For every line in the records below that holds "faces", make a copy.
BEGIN Data supplied
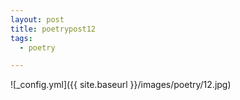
 ```yaml
---
layout: post
title: poetrypost12
tags:
  - poetry

---
```




![_config.yml]({{ site.baseurl }}/images/poetry/12.jpg)

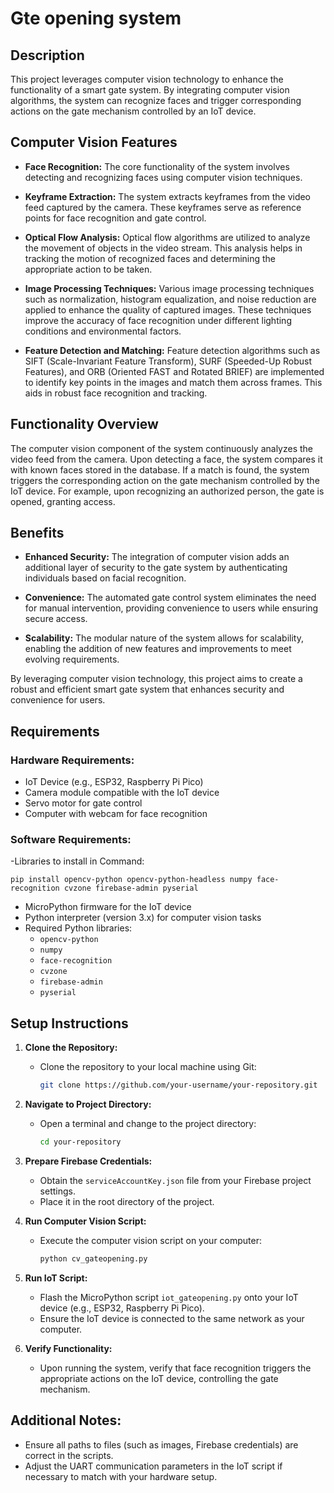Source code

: # Gte opening system 
## Description

This project leverages computer vision technology to enhance the functionality of a smart gate system. By integrating computer vision algorithms, the system can recognize faces and trigger corresponding actions on the gate mechanism controlled by an IoT device.

## Computer Vision Features

- **Face Recognition:** The core functionality of the system involves detecting and recognizing faces using computer vision techniques.

- **Keyframe Extraction:** The system extracts keyframes from the video feed captured by the camera. These keyframes serve as reference points for face recognition and gate control.

- **Optical Flow Analysis:** Optical flow algorithms are utilized to analyze the movement of objects in the video stream. This analysis helps in tracking the motion of recognized faces and determining the appropriate action to be taken.

- **Image Processing Techniques:** Various image processing techniques such as normalization, histogram equalization, and noise reduction are applied to enhance the quality of captured images. These techniques improve the accuracy of face recognition under different lighting conditions and environmental factors.

- **Feature Detection and Matching:** Feature detection algorithms such as SIFT (Scale-Invariant Feature Transform), SURF (Speeded-Up Robust Features), and ORB (Oriented FAST and Rotated BRIEF) are implemented to identify key points in the images and match them across frames. This aids in robust face recognition and tracking.

## Functionality Overview

The computer vision component of the system continuously analyzes the video feed from the camera. Upon detecting a face, the system compares it with known faces stored in the database. If a match is found, the system triggers the corresponding action on the gate mechanism controlled by the IoT device. For example, upon recognizing an authorized person, the gate is opened, granting access.

## Benefits

- **Enhanced Security:** The integration of computer vision adds an additional layer of security to the gate system by authenticating individuals based on facial recognition.

- **Convenience:** The automated gate control system eliminates the need for manual intervention, providing convenience to users while ensuring secure access.

- **Scalability:** The modular nature of the system allows for scalability, enabling the addition of new features and improvements to meet evolving requirements.

By leveraging computer vision technology, this project aims to create a robust and efficient smart gate system that enhances security and convenience for users.


## Requirements

### Hardware Requirements:
- IoT Device (e.g., ESP32, Raspberry Pi Pico)
- Camera module compatible with the IoT device
- Servo motor for gate control
- Computer with webcam for face recognition

### Software Requirements:
-Libraries to install in Command:​

 `pip install opencv-python opencv-python-headless numpy face-recognition cvzone firebase-admin pyserial`
- MicroPython firmware for the IoT device
- Python interpreter (version 3.x) for computer vision tasks
- Required Python libraries:
  - `opencv-python`
  - `numpy`
  - `face-recognition`
  - `cvzone`
  - `firebase-admin`
  - `pyserial`

## Setup Instructions

1. **Clone the Repository:**
   - Clone the repository to your local machine using Git:
     ```sh
     git clone https://github.com/your-username/your-repository.git
     ```

2. **Navigate to Project Directory:**
   - Open a terminal and change to the project directory:
     ```sh
     cd your-repository
     ```

3. **Prepare Firebase Credentials:**
   - Obtain the `serviceAccountKey.json` file from your Firebase project settings.
   - Place it in the root directory of the project.

4. **Run Computer Vision Script:**
   - Execute the computer vision script on your computer:
     ```sh
     python cv_gateopening.py
     ```

5. **Run IoT Script:**
   - Flash the MicroPython script `iot_gateopening.py` onto your IoT device (e.g., ESP32, Raspberry Pi Pico).
   - Ensure the IoT device is connected to the same network as your computer.

6. **Verify Functionality:**
   - Upon running the system, verify that face recognition triggers the appropriate actions on the IoT device, controlling the gate mechanism.

## Additional Notes:
- Ensure all paths to files (such as images, Firebase credentials) are correct in the scripts.
- Adjust the UART communication parameters in the IoT script if necessary to match with your hardware setup.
END Data supplied
__Answer section__:
This project leverages computer vision technology to enhance the functionality of a smart gate system. By integrating computer vision algorithms, the system can recognize faces and trigger corresponding actions on the gate mechanism controlled by an IoT device.
- **Face Recognition:** The core functionality of the system involves detecting and recognizing faces using computer vision techniques.
- **Optical Flow Analysis:** Optical flow algorithms are utilized to analyze the movement of objects in the video stream. This analysis helps in tracking the motion of recognized faces and determining the appropriate action to be taken.
The computer vision component of the system continuously analyzes the video feed from the camera. Upon detecting a face, the system compares it with known faces stored in the database. If a match is found, the system triggers the corresponding action on the gate mechanism controlled by the IoT device. For example, upon recognizing an authorized person, the gate is opened, granting access.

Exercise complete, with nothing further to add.